What you will do
Search the material below for the word "label" and copy every line in which it occurs.

◆ ◆ ◆ ◆ ◆

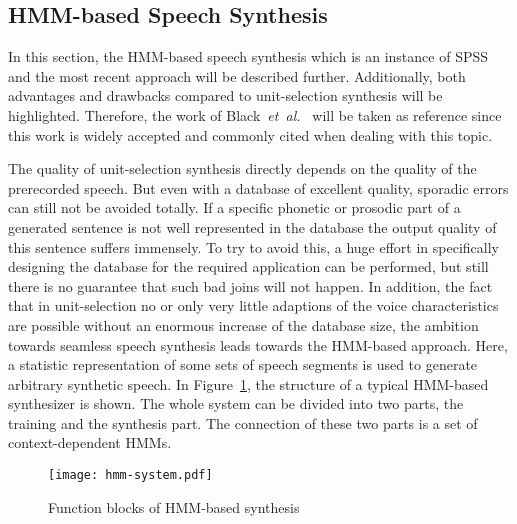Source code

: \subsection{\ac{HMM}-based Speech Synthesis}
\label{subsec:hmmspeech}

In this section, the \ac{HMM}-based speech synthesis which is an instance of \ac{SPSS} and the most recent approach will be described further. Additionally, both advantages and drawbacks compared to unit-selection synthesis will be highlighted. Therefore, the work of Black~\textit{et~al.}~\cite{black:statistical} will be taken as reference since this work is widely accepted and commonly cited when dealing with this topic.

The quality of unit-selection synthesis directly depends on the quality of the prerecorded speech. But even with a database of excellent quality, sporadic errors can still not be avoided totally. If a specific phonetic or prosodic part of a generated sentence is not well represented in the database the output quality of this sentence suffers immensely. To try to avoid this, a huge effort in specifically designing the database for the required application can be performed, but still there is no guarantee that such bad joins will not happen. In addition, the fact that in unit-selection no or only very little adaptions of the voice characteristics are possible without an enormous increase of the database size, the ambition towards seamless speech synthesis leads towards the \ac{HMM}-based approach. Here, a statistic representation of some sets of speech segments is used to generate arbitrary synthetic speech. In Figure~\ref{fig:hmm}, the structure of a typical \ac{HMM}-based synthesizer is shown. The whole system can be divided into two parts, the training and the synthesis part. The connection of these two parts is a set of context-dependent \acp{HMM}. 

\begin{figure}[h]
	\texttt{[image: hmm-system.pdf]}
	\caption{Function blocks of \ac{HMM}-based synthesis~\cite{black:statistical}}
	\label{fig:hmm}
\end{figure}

◆ ◆ ◆ ◆ ◆

Task output
\label{subsec:hmmspeech}
	\label{fig:hmm}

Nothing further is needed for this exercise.